Quel lecteur joycien n’a pas ardemment désiré un jour comprendre au mieux ce que Joyce a mis entre les lignes de son grand-œuvre Ulysse (publié en France en 1921) ! Cet épais volume si long, si long à lire qui s’étale sur dix-huit épisodes ! Il ne s’y passe pas grand-chose pensons-nous : nous sommes dans l’universel quotidien d’un Ulysse du XXe siècle, Leopold Bloom, que nous accompagnons dans les rues dublinoises. Ce livre est indigeste, supposons-nous, il est imposant et ne se laisse pas lire comme du Marc Lévy. En fait, il est peu compréhensible et, malgré le titre, ne recèle aucune trace de l’Odyssée d’Homère – cette histoire antique à laquelle le lecteur novice espérait, peut-être, trouver un prolongement moderne. Mais quand bien même fût-il parmi les plus érudits, le lecteur passe nécessairement au travers de mille choses qu’il n’a pu apercevoir tant les jeux de langage et les références culturelles (des chansons populaires irlandaises aux arcanes de la littérature) foisonnent, sans compter les subtilités de l’anglais que la traduction française restituera difficilement. Lire ce roman, c’est descendre dans les tréfonds du langage, c’est s’engager sur les voies de l’expérimentation d’une langue en fusion. Le novice pourrait alors se trouver découragé, au point de refermer le livre à la centième page sans jamais plus profiter de son essence – combien l’ont fait… Joyce, pour définir son chef-d’œuvre, parlait de dix-huit livres en dix-huit langages. Franck Budgen rapporte cette citation dans son livre comme un avertissement amical au lecteur, peut-être pour lui dire qu’il a besoin d’aide. Ulysse ne se referme pas sans que l’on ait été transporté aux multiples confins du sens, au péril quelquefois de ne pas avoir pu tout saisir.

 

Franck Budgen, peintre londonien, naquit en 1882 en Angleterre et mourut à Londres en 1971. Il rencontra Joyce à Zurich à la fin des années 1910, tandis que ce dernier composait son ouvrage. Les éditions Denoël rééditent le livre au titre évocateur qu’il écrivit alors, paru pour la première fois en 1934, James Joyce et la création d’Ulysse – livre précieux s’il en est parce que plein d’une compréhensive empathie pour son lecteur.
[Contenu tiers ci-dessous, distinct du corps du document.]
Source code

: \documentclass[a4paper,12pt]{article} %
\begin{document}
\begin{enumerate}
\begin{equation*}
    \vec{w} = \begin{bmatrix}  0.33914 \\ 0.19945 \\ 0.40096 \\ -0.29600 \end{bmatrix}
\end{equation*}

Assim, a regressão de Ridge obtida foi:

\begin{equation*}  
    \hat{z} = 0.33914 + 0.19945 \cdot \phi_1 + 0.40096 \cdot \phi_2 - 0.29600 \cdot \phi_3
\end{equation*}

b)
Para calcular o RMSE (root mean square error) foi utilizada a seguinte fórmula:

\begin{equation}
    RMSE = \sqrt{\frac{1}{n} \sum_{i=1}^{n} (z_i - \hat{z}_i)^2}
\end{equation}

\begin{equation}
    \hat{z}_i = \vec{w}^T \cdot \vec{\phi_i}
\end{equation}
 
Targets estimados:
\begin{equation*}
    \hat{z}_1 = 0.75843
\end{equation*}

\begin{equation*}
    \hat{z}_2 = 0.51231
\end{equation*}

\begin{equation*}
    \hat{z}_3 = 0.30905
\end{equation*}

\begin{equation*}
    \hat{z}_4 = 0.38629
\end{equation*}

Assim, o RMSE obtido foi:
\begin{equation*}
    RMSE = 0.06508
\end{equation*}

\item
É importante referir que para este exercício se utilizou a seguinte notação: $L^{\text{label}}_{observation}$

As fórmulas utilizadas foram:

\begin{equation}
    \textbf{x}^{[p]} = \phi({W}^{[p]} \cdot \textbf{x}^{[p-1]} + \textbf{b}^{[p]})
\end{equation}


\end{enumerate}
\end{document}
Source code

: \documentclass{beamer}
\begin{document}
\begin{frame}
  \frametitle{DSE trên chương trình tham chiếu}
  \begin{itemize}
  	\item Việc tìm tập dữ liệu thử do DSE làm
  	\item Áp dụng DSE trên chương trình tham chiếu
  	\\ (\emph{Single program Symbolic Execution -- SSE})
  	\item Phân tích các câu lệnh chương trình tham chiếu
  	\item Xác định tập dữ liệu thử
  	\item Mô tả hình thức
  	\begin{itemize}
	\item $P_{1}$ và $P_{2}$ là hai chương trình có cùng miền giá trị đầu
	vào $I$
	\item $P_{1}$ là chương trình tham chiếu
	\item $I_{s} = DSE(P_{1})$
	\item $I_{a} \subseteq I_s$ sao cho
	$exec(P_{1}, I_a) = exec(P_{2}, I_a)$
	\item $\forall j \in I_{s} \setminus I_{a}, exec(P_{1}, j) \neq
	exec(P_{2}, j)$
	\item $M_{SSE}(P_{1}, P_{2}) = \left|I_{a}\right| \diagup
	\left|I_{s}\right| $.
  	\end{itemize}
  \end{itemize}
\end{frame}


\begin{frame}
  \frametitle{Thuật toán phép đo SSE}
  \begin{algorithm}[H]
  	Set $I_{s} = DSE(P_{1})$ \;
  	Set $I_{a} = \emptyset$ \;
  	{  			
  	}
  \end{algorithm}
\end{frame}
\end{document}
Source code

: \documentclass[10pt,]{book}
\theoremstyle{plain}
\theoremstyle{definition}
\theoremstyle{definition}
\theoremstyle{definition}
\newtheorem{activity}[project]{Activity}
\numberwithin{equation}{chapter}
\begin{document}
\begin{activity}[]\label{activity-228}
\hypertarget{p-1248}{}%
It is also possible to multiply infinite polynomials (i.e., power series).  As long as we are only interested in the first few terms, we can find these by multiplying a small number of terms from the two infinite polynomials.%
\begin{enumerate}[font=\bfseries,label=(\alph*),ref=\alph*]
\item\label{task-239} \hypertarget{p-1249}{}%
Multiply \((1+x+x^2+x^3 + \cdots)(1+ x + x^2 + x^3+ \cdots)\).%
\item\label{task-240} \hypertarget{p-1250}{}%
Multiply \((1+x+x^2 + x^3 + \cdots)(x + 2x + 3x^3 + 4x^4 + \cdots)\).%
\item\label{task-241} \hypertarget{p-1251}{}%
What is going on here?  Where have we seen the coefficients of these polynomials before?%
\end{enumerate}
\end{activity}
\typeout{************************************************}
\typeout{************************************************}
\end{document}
Ulysse est sans doute victime de quelques jugements hâtifs sur le contenu de ses pages, mais l’on ne saurait désavouer sa réputation d’être difficile. Pour obvier aux carences qui pourraient freiner le lecteur dans son parcours interprétatif, notre peintre livre les secrets joyciens au tout-venant.

 

Le livre de Budgen n’est pas un essai de critique littéraire ; sa lecture est une balade dans les souvenirs communs d’une amitié réciproque mais elle offre aussi une présentation éclairée de chaque épisode d’Ulysse, une explication avec des mots d’amateur sympathique dans un vocabulaire simple. Il n’hésite jamais à donner son avis mais n’étouffe pas son ami sous sa plume : il cite son texte, des morceaux de conversations qu’ils ont eues ensemble et convoque évidemment ses souvenirs personnels. Les premières pages décrivent le paysage zurichois, histoire de nous immerger dans le décor où Joyce, en exil, a écrit – lieu, aussi, où ils connurent ensemble la fin de la guerre.
Entre littérature et essai, à travers un récit subjectif mêlé au discours de son ami irlandais, notre auteur ressuscite toute la période d’écriture d’Ulysse à laquelle il a assisté. Il se passe quelque chose le 16 juin 1904, quelque chose de mystérieux et de personnel… Budgen nous livre sa version ; il nous raconte son odyssée personnelle dans l’odyssée de Leopold Bloom.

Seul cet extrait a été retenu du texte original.